In that light, the idea that for black people, underdoggism is higher awareness is obsolete.

One of the strangest things about reading black writings of the old days is the ingrained optimism. W.E.B. DuBois in the aughts highlighted blacks making the best of themselves despite obstacles. Zora Neale Hurston bristled at being expected to write of lynchings rather than self-regard and triumph. Many black literati disowned Richard Wright's Native Son as too pessimistic.

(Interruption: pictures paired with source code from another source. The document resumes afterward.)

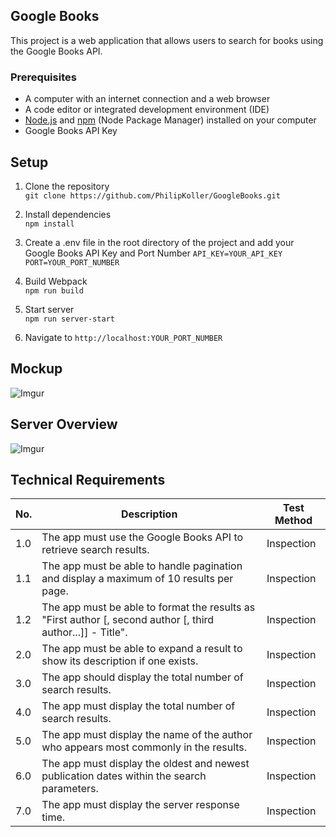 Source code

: ## Google Books

This project is a web application that allows users to search for books using the Google Books API.


### Prerequisites

- A computer with an internet connection and a web browser
- A code editor or integrated development environment (IDE)
- [Node.js](https://nodejs.org/) and [npm](https://www.npmjs.com/) (Node Package Manager) installed on your computer
- Google Books API Key

## Setup

1. Clone the repository  
```git clone https://github.com/PhilipKoller/GoogleBooks.git```  

1. Install dependencies  
```npm install```

3. Create a .env file in the root directory of the project and add your Google Books API Key and Port Number
```API_KEY=YOUR_API_KEY```  
```PORT=YOUR_PORT_NUMBER```

4. Build Webpack   
```npm run build```  

5. Start server    
```npm run server-start```  

6. Navigate to
```http://localhost:YOUR_PORT_NUMBER```

## Mockup
![Imgur](https://i.imgur.com/ai7rxH9.png)
## Server Overview
![Imgur](https://i.imgur.com/y1csWzI.png)

## Technical Requirements

| No. | Description | Test Method |
|-----|-------------|-------------|
| 1.0 | The app must use the Google Books API to retrieve search results.| Inspection  |
| 1.1 | The app must be able to handle pagination and display a maximum of 10 results per page.| Inspection  |
| 1.2 | The app must be able to format the results as "First author [, second author [, third author...]] - Title". | Inspection  |
| 2.0 | The app must be able to expand a result to show its description if one exists. | Inspection  |
| 3.0 | The app should display the total number of search results. | Inspection  |
| 4.0 | The app must display the total number of search results. | Inspection  |
| 5.0 | The app must display the name of the author who appears most commonly in the results. | Inspection  |
| 6.0 | The app must display the oldest and newest publication dates within the search parameters. | Inspection  |
| 7.0 | The app must display the server response time. | Inspection  |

But in the late '60s, just as segregation and bigotry began a rapid retreat, it became fashionable to treat black identity as plangent, wary of celebration where whites could hear it, glumly obsessed with tabulating ever-fraying strands of racism. No matter how successful many blacks are, no matter how many interracial couples there are, no matter how few "firsts" are left, we always have much longer to go than we have come. A shoe still hasn't dropped.

Well, it just did.

A black man is president, and black Americans seem to feel like it really means something. As such, we will expect a sea change in the tone of what is considered the authentic black voice. Pollyanna, no. But it will be positive and constructive--as Obama has been on the topic of race--in the way that anyone would assume of a group that truly seeks progress.

Many have supposed that what black America needs was a second revolution in how white people think. Barack Obama's election showed that white people's thoughts weren't so retrograde after all. White people voted with those thoughts--and now, even without a revolution, much of what black America needs to happen will be a reality.

- John McWhorter is the author of The Power of Babel: A Natural History of Language, among other books, and has taught linguistics at Cornell and the University of California, Berkeley. He is a senior fellow at the Manhattan Institute.